Rogó que fuera muy delgada.


El general Duff Smith monitoreaba la frecuencia de GENERAL SHERMAN cuando el aviador Bottomley irrumpió en la casilla junto a la pista.

– ¡Pase a tres-uno-cuatro-cero, señor! ¡Rápido!

Duff Smith había estado en suficientes aprietos en su vida como para exigir el debido respeto cuando la voz de un hombre trasuntaba la tensión de la batalla; obedeció a su subalterno sin demora. El crujido de la estática llenó la casilla al pasar por las sucesivas frecuencias.

– Estaba en el Junker, señor -explicó Bottomley entre jadeos-. Giraba el dial cuando lo oí.

– ¿Qué oyó?

– ¡Son ellos, señor! ¡La recepción es clara!

Bruscamente se oyó una voz ahogada que hablaba con un acento alemán muy similar al de Jonas Stern:

– ….repito, Butler llamando a Atlanta! ¡Emergencia! ¡Emergencia!

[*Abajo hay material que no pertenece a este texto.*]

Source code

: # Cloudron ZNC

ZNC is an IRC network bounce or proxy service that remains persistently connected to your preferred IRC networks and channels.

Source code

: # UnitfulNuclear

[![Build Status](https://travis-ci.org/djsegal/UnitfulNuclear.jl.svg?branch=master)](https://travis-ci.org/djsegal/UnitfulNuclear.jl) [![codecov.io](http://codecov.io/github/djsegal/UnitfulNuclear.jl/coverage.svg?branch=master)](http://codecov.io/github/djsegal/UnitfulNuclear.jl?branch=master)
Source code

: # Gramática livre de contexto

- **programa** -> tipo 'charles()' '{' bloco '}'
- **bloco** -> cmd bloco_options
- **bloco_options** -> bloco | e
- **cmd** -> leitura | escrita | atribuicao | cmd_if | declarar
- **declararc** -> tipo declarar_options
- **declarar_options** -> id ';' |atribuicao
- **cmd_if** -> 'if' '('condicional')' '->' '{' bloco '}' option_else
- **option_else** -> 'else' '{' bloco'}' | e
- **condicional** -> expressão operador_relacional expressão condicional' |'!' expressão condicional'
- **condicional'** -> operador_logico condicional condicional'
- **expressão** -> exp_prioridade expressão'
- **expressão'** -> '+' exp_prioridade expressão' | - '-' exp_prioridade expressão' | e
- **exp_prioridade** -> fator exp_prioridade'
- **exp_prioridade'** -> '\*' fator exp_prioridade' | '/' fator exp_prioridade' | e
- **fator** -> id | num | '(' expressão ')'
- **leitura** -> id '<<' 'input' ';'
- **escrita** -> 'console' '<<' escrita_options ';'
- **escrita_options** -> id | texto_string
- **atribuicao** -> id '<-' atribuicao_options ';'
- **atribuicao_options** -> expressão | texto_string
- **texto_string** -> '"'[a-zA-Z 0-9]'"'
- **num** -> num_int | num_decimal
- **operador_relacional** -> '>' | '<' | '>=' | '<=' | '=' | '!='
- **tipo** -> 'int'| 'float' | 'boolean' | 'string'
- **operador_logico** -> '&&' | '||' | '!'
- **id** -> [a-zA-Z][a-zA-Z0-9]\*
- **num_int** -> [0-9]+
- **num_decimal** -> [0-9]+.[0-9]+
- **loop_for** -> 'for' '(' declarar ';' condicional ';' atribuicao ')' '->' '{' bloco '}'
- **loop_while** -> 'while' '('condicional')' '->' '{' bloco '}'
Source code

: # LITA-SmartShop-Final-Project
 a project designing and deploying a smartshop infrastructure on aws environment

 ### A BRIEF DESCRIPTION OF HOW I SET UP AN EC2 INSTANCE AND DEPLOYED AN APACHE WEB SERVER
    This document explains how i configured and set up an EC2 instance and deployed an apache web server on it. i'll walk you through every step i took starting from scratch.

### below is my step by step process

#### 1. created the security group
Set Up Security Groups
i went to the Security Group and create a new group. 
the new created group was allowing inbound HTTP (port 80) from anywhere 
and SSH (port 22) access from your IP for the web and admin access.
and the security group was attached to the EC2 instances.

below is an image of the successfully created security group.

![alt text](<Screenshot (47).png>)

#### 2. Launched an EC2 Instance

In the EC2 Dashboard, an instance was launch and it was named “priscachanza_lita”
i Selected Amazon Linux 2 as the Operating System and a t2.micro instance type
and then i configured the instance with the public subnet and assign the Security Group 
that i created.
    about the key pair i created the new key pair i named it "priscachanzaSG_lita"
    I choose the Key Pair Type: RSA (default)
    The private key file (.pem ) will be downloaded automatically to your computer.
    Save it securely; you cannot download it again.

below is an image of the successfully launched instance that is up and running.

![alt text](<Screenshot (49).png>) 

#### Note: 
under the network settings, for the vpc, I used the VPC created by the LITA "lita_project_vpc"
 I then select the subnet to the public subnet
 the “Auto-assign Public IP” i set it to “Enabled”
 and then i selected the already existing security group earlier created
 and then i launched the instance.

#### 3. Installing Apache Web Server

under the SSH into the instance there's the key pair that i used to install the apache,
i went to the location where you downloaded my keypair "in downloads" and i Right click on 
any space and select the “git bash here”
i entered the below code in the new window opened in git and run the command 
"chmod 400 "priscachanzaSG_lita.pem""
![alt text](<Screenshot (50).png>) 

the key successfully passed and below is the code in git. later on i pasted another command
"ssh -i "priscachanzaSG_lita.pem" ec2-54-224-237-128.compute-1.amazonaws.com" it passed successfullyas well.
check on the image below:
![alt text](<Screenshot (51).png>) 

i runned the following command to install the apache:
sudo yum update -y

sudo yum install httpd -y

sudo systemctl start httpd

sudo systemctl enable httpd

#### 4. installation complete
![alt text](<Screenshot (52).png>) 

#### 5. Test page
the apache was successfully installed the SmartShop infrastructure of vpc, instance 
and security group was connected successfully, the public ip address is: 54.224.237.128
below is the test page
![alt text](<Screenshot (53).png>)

Smith se puso pálido. Oprimió el botón transmisor y rugió:

– ¡Aquí Atlanta! ¡Adelante, Butler! Los dábamos por muertos. Digan su situación.

La radio crujió otra vez:

– ¡Misión cumplida!¡Repito, misión cumplida!¡Cancele bombardeo, cancele bombardeo!

– Caá… rajo -exclamó Smith. En momentos de tensión, su acento escocés siempre se imponía sobre su formación inglesa.

– Repita, Butler. ¿Misión cumplida?

– ¡Misión cumplida! ¡Pare los bombardeos, manco hijo de puta!

Con dedos temblorosos buscó la frecuencia de emergencia de GENERAL SHERMAN.


Las manos del jefe de escuadrilla Harry Sumner casi soltaron los controles cuando oyó la voz de acento escocés en el radio de alta frecuencia del Mosquito.

¡General Sherman! ¡Atención, General Sherman!

La cabeza del navegante Jacobs asomó sobre la pantalla del radar; su cara era una máscara de desconcierto y suspicacia.

– ¿Que mierda pasa, Harry?

– Ojalá lo supiera.

Le ordeno abortar la misión. Repito, abortar la misión.

Sumner parpadeó sin comprender.

– ¿Hay algún código para abortar esta fase de la misión, Jacobs?

– No, señor. Estricto silencio de radio desde que nos separamos de la escuadra principal.

– ¿Y cómo mierda conoce nuestra frecuencia y nombre clave?

Jacobs se encogió de hombros:

– Igual ya es tarde, señor. La usina está destruida. La escuadrilla ya forma para bombardear el campo.

Atención, General Sherman. Su posición es cincuenta y cuatro punto cero cuatro grados norte, doce punto tres uno grados este. La clave del blanco es Tara. Yo di la orden escrita para esta incursión y ahora la cancelo. Sé que mantienen silencio de radio. También sé que me oye. Interrumpa la incursión inmediatamente. Responda para confirmar el cumplimiento de la orden. Aborte la misión inmediatamente o aguarde las consecuencias cuando vuelva a Skitten.

Las manos de Harry Sumner temblaron sobre los controles.

– Parece auténtico, Peter. ¿Qué me dice?

– Usted manda, Harry. Tiene diez segundos para abortar el bombardeo.

– Nunca oí a un alemán capaz de imitar así el acento escocés. -Tomó el micrófono: -Aquí General Sherman. Diga el año de la batalla de Harlaw.

Hubo una pausa hasta que el radio crujió nuevamente:

Mil cuatrocientos once. Dios te bendiga, muchacho, fue en mil cuatrocientos once.

Sumner tomó el micrófono VHF:

– Aquí jefe de misión. Abortar bombardeo, abortar bombardeo. Repito, aquí jefe de escuadrilla. Volver a la base. Abortar, abortar. Volver a la base.

El navegante Jacobs se echó hacia atrás en su asiento y suspiró ruidosamente:

– Espero que sepa lo que hace, Harry.

– Yo también -dijo Sumner-. Yo también.